Native Nigerian Father Abuchi Nwosu reaches end of long, difficult journey to priesthood with ordination

2007 News

 By Michael Wojcik

NETCONG – Hard-won patience and perseverance have paid off for Father Abuchi Nwosu who was ordained a Paterson priest Saturday, May 24, 2007 – about 24 years after he started pursuing the priesthood.

The 35-year-old Father Nwosu’s bumpy road has hit many potholes since the native Nigerian entered St. Dominic Savior high school seminary as a boy. He hit another rut while applying for a student visa to the U.S. so he could finish his studies at St. Vincent College/Seminary in Latrobe, Pa.

Father Nwosu went for another interview at the U.S. embassy in Nigeria, which denied him a visa yet again. Frustrated, he nevertheless came up with an idea while praying – to write the embassy, mailing them supporting documents, asking for a second chance. Then, received an email from the U.S. embassy, asking him to come back for another interview, which claimed, “There is sufficient evidence for appeal.” After four frustrating years, the U.S. finally granted Nwosu a visa in 2004.

Father Nwosu traces his path to priesthood back to his native village of Nanka, near Lagos, Nigeria’s capital. He and his family – which included his late father Donatus, a teacher; his mother Felicia; and six siblings – attended Mass at St. Leo Parish regularly.It was just before his First Communion, when Father Nwosu first heard God’s call to priesthood. He got interested in consecrated life after listening to a talk by a seminarian, who encouraged the young people to become altar servers, which Father Nwosu had done at 9 years old.

Then, Father Nwosu entered St. Dominic Savoir high school seminary.

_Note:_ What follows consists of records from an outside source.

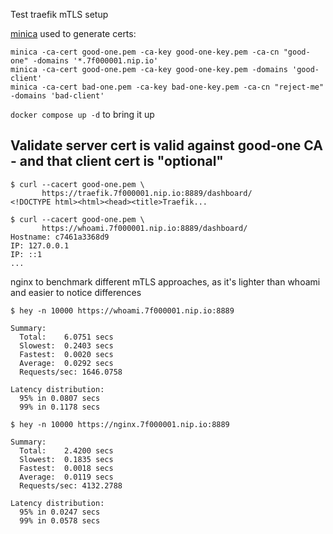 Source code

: Test traefik mTLS setup

[minica](https://github.com/fopina/minica/releases/tag/v1.0.2-1) used to generate certs:

```
minica -ca-cert good-one.pem -ca-key good-one-key.pem -ca-cn "good-one" -domains '*.7f000001.nip.io'
minica -ca-cert good-one.pem -ca-key good-one-key.pem -domains 'good-client'
minica -ca-cert bad-one.pem -ca-key bad-one-key.pem -ca-cn "reject-me" -domains 'bad-client'
```

`docker compose up -d` to bring it up

## Validate server cert is valid against good-one CA - and that client cert is "optional"

```
$ curl --cacert good-one.pem \
       https://traefik.7f000001.nip.io:8889/dashboard/ 
<!DOCTYPE html><html><head><title>Traefik...

$ curl --cacert good-one.pem \
       https://whoami.7f000001.nip.io:8889/dashboard/ 
Hostname: c7461a3368d9
IP: 127.0.0.1
IP: ::1
...
```

nginx to benchmark different mTLS approaches, as it's lighter than whoami and easier to notice differences

```
$ hey -n 10000 https://whoami.7f000001.nip.io:8889

Summary:
  Total:	6.0751 secs
  Slowest:	0.2403 secs
  Fastest:	0.0020 secs
  Average:	0.0292 secs
  Requests/sec:	1646.0758

Latency distribution:
  95% in 0.0807 secs
  99% in 0.1178 secs
```

```
$ hey -n 10000 https://nginx.7f000001.nip.io:8889

Summary:
  Total:	2.4200 secs
  Slowest:	0.1835 secs
  Fastest:	0.0018 secs
  Average:	0.0119 secs
  Requests/sec:	4132.2788

Latency distribution:
  95% in 0.0247 secs
  99% in 0.0578 secs
```
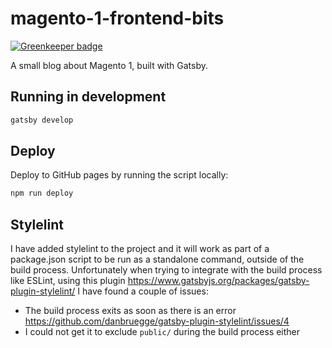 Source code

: # magento-1-frontend-bits

[![Greenkeeper badge](https://badges.greenkeeper.io/claireparker/magento-1-frontend-bits.svg)](https://greenkeeper.io/)

A small blog about Magento 1, built with Gatsby.

## Running in development

```sh
gatsby develop
```

## Deploy

Deploy to GitHub pages by running the script locally:

```sh
npm run deploy
```

## Stylelint

I have added stylelint to the project and it will work as part of a package.json script to be run as a standalone command, outside of the build process. Unfortunately when trying to integrate with the build process like ESLint, using this plugin https://www.gatsbyjs.org/packages/gatsby-plugin-stylelint/ I have found a couple of issues:

- The build process exits as soon as there is an error https://github.com/danbruegge/gatsby-plugin-stylelint/issues/4
- I could not get it to exclude `public/` during the build process either
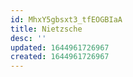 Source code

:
 ```yaml
---
id: MhxY5gbsxt3_tfEOGBIaA
title: Nietzsche
desc: ''
updated: 1644961726967
created: 1644961726967
---
```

After finishing his studies at St. John Bosco minor seminary, Father Nwosu served St. Michael Parish in Akwaeze. There, he prepared for Mass, taught catechism, visited the sick and delivered reflections at the meetings such parish ministries as the Legion of Mary.

Father Nwosu finished a year of spiritual studies, before entering Bigard Memorial Seminary Enugu in Nigeria, which is affiliated with Urbaniana University, Rome. Then for three years, he taught English literature at St. Dominic’s, which helped him hone teaching skills he will need for the priesthood.

Father Nwosu arrived in the Altoona-Johnston Diocese in February 2005. In late 2006, he left Altoona-Johnston, before asking Bishop Serratelli to accept him as a seminarian of Paterson. Upon his arrival in the Paterson Diocese, he went to St. Michael’s, Netcong, where he taught catechism, worked with youth ministry, assisted at Mass and even delivered a presentation on his vocation for a young adult Theology on Tap presentation.

Recently, Father Nwosu served St. Bernard Clairvaux Parish in Indiana, Pa., as a deacon, preaching, assisting at Mass, baptizing and officating at weddings.